Your task: What is needed is a copy of each line in the listing below that contains "vulnerabilities".

Exercise materials:
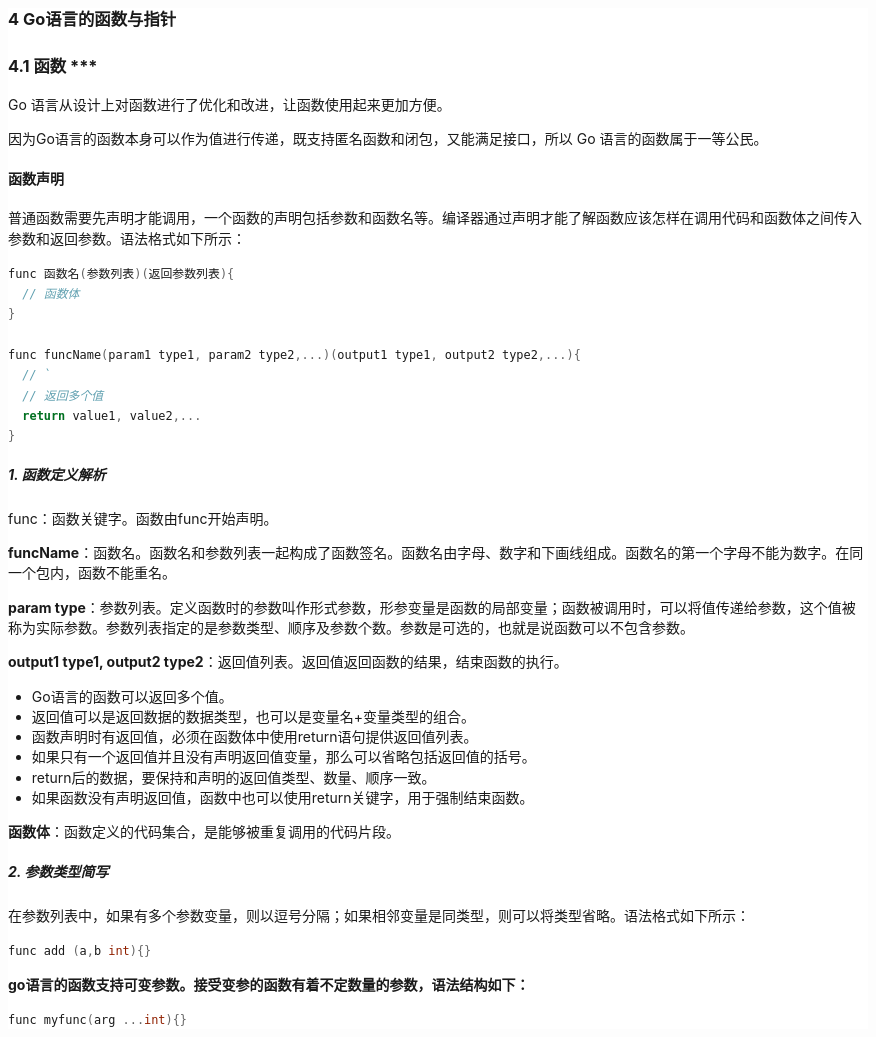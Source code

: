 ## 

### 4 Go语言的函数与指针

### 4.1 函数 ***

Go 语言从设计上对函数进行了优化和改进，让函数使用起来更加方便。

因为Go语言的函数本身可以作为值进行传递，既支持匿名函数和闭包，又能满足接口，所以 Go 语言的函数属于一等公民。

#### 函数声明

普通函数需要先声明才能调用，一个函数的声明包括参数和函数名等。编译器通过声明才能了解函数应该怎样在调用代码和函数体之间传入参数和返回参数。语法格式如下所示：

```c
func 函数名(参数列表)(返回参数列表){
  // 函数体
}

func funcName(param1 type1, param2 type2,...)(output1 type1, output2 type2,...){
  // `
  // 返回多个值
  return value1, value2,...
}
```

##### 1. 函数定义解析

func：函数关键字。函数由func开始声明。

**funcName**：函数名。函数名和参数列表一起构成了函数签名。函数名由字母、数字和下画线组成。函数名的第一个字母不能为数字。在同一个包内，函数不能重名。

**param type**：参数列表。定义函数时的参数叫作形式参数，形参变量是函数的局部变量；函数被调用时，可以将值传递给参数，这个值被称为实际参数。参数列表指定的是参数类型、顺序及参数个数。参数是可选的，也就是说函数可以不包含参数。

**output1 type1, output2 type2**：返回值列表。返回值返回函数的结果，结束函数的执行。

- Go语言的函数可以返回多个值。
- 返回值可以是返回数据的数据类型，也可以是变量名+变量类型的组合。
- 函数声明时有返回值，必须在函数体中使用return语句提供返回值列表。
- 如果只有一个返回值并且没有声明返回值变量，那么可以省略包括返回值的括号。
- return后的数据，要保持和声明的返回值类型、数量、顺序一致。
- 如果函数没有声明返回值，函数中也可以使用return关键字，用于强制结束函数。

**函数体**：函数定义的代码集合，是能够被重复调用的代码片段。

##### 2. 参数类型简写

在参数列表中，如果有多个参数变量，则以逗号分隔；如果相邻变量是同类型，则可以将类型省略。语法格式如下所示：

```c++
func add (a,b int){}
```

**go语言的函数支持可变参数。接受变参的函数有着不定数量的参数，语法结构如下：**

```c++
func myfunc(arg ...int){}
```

--

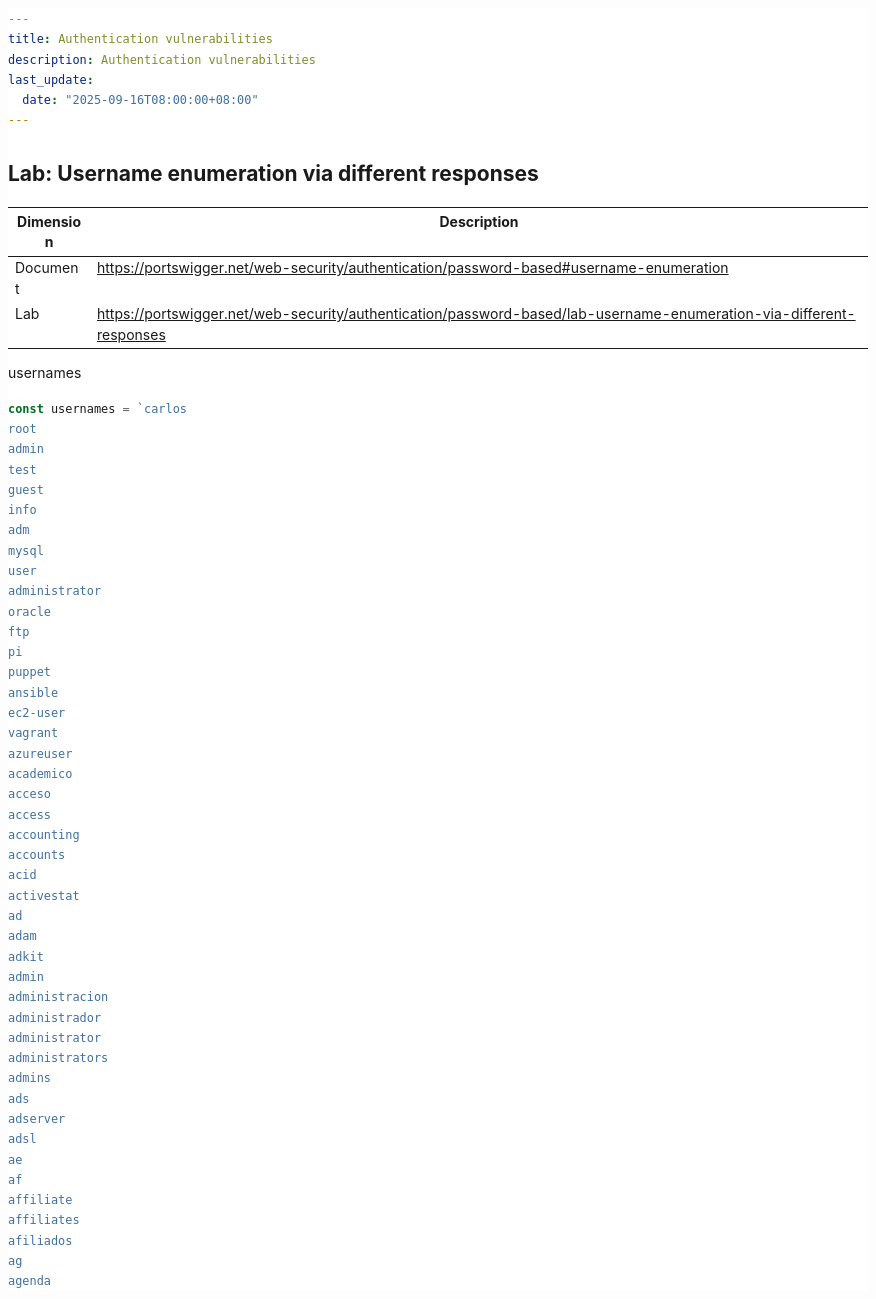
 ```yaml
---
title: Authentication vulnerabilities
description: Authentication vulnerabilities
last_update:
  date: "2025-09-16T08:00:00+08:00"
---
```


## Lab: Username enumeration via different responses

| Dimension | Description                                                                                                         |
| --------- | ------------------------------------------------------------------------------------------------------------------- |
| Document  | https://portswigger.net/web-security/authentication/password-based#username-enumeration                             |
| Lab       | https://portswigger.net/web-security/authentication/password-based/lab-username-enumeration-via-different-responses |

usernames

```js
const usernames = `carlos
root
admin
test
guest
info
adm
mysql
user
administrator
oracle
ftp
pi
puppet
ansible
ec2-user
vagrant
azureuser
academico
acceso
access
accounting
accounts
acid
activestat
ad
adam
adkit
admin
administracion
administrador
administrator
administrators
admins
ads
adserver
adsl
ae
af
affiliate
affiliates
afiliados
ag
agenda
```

Written solution:
title: Authentication vulnerabilities
description: Authentication vulnerabilities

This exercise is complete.